Tier 2: Resource exhaustion
# Alert on high memory usage before OOM
- alert: HighMemoryUsage
expr: |
(
container_memory_working_set_bytes /
container_spec_memory_limit_bytes
) > 0.8
for: 1m
annotations:
summary: "Container memory usage is high"
description: "Memory usage is {{ $value | humanizePercentage }}"
Tier 3: Leading indicators
# Alert on increasing response times
- alert: IncreasingLatency
expr: |
histogram_quantile(0.95, rate(http_request_duration_seconds_bucket[5m])) > 1.0
for: 5m
annotations:
summary: "95th percentile latency is high"
description: "95th percentile latency is {{ $value }}s"

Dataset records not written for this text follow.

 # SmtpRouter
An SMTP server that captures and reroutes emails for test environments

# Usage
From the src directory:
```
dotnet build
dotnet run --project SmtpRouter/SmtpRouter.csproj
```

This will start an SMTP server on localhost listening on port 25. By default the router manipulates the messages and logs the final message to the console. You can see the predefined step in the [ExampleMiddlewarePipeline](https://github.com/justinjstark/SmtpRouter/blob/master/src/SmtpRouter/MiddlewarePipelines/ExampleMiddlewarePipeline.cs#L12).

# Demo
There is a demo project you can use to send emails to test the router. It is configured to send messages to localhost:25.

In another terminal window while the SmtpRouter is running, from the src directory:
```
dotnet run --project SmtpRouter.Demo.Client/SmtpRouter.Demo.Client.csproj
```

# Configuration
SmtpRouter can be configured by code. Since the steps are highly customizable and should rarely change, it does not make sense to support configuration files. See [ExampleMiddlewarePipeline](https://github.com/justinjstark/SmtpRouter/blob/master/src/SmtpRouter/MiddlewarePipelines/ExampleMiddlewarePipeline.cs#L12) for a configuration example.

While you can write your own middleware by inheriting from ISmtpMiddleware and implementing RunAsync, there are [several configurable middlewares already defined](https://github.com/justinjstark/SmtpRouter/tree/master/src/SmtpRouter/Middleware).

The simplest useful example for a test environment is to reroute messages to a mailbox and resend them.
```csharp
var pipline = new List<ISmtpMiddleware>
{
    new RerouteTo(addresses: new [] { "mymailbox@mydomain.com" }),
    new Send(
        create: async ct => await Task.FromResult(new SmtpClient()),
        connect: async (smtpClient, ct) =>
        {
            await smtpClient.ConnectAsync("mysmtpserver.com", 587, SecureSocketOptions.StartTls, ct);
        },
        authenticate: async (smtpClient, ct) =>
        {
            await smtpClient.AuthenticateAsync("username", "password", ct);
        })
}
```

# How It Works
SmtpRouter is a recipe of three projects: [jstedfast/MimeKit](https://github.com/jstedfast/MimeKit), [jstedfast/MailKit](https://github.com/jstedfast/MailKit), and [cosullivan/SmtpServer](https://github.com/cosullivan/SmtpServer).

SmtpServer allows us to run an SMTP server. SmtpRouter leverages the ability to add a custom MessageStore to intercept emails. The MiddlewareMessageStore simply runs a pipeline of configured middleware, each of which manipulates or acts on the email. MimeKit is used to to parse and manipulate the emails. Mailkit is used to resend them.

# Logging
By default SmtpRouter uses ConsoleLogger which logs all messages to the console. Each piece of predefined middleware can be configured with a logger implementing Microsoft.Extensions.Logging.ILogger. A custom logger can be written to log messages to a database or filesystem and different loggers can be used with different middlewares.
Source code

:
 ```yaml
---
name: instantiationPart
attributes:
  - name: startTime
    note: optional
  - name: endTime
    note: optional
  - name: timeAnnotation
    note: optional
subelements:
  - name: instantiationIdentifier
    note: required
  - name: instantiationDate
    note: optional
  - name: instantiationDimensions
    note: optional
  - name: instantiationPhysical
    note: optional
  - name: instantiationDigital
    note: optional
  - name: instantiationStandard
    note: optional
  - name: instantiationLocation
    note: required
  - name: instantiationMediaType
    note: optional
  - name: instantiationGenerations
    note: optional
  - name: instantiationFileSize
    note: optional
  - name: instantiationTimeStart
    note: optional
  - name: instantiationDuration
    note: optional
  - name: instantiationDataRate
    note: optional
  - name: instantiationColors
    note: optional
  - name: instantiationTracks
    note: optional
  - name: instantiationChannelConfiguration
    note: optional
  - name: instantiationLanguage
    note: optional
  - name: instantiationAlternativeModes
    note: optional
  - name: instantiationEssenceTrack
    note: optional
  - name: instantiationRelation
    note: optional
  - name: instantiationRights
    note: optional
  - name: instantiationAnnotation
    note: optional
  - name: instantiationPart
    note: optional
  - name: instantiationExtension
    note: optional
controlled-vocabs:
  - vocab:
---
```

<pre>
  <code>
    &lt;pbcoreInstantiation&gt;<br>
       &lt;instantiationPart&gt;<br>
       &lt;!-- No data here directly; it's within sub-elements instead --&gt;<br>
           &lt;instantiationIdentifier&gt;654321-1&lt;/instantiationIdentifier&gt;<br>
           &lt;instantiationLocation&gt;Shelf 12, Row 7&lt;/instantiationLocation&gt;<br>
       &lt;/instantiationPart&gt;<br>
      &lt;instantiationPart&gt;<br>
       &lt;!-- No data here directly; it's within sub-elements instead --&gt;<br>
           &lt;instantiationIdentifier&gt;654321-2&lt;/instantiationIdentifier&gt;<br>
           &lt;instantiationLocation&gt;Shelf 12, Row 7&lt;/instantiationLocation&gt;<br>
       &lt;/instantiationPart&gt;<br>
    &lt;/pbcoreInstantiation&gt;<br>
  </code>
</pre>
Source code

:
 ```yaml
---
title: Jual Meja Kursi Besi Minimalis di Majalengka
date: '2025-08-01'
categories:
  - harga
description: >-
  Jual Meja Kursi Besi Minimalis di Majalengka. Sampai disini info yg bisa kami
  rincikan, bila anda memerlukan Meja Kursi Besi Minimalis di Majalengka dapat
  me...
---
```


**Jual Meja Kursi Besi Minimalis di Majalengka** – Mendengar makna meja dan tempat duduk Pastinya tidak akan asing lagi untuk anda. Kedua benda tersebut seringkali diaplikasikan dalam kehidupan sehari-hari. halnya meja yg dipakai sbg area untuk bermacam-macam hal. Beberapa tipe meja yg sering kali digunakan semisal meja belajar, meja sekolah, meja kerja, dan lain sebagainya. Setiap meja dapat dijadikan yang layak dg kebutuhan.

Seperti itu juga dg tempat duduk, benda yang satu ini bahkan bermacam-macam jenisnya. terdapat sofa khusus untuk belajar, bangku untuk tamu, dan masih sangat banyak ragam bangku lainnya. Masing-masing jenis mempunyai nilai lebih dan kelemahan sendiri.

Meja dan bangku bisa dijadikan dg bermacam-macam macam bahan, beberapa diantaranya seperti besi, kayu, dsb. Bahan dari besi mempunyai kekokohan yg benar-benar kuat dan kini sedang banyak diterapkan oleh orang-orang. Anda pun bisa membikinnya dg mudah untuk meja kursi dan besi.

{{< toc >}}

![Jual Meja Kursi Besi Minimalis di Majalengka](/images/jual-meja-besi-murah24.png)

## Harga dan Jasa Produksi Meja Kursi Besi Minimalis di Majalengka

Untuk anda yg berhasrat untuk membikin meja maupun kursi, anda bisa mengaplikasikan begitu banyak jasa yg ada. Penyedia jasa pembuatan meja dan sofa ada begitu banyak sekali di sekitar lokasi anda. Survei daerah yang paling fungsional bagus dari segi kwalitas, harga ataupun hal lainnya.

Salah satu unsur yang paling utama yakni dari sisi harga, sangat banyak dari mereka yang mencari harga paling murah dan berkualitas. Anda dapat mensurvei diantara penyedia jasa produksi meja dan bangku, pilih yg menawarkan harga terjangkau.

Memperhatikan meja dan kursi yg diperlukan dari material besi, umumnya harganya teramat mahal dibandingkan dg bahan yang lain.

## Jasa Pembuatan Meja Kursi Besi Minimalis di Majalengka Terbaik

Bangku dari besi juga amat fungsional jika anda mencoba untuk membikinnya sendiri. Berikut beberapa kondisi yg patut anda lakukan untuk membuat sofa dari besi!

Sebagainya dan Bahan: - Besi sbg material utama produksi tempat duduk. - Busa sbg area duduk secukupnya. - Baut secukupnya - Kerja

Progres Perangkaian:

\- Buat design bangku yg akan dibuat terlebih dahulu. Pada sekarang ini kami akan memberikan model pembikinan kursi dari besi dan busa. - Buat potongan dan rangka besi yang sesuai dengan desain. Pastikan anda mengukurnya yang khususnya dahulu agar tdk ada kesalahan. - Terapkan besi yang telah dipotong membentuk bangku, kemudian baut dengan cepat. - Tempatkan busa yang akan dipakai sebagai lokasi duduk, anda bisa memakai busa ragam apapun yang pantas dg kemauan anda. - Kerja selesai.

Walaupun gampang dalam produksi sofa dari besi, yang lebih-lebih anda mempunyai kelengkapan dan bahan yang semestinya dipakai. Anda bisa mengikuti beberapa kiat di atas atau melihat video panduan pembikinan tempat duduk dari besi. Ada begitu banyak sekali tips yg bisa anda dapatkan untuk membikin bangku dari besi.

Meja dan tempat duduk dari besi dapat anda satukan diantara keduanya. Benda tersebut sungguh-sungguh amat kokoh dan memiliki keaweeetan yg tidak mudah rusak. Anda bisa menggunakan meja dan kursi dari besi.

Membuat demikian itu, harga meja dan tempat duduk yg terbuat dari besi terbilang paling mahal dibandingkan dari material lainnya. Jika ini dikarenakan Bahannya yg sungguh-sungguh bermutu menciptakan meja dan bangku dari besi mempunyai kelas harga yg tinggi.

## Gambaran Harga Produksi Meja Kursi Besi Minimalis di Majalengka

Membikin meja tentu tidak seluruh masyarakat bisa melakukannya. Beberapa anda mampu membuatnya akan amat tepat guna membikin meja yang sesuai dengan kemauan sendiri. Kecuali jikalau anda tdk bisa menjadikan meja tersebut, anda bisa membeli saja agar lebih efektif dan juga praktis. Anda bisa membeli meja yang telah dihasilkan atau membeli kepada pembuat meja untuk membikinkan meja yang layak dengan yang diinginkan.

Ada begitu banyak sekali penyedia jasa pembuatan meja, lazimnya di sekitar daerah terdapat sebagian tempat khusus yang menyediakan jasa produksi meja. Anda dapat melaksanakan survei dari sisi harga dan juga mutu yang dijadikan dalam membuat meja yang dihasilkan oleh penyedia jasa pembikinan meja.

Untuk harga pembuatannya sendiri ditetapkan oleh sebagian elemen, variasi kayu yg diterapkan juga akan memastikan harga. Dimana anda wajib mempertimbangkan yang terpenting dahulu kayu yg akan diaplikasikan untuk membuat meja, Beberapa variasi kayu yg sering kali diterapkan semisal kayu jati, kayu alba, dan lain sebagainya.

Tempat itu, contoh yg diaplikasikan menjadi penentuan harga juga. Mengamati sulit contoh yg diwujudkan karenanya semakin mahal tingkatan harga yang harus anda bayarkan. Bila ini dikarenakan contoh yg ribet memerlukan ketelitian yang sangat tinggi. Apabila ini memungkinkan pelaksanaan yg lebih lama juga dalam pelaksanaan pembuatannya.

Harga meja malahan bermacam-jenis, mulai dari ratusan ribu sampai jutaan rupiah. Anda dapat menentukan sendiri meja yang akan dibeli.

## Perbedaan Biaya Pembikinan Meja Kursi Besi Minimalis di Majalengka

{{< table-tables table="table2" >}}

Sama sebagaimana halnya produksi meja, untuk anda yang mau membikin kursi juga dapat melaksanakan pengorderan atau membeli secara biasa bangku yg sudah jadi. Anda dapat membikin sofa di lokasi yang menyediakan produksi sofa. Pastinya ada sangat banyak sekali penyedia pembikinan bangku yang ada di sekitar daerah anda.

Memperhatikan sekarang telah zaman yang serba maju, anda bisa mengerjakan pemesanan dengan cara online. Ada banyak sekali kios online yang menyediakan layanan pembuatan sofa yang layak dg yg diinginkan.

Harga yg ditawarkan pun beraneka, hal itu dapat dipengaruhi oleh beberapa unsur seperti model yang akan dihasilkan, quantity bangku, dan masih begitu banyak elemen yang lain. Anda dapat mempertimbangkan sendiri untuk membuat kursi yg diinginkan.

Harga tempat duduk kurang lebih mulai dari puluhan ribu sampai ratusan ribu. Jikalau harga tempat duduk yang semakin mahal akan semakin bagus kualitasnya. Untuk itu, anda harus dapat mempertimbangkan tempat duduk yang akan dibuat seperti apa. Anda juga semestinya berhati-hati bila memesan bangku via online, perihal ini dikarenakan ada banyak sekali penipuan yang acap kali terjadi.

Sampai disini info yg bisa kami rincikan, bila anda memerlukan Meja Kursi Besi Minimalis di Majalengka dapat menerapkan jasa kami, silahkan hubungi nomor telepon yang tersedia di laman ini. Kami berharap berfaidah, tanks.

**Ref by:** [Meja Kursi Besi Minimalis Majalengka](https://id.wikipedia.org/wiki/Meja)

The Observability Stack Decision Tree
Choose your tools based on your needs:
- Small team, simple apps: Prometheus + Grafana + Loki
- Medium complexity: Add Jaeger for tracing
- Large scale: Consider managed solutions (DataDog, New Relic) or OpenTelemetry
- Compliance requirements: Ensure log retention and audit trails
The key is starting simple and evolving your observability practice as your system grows in complexity. Begin with basic health checks and logging, then gradually add metrics and tracing as you identify specific pain points in your system.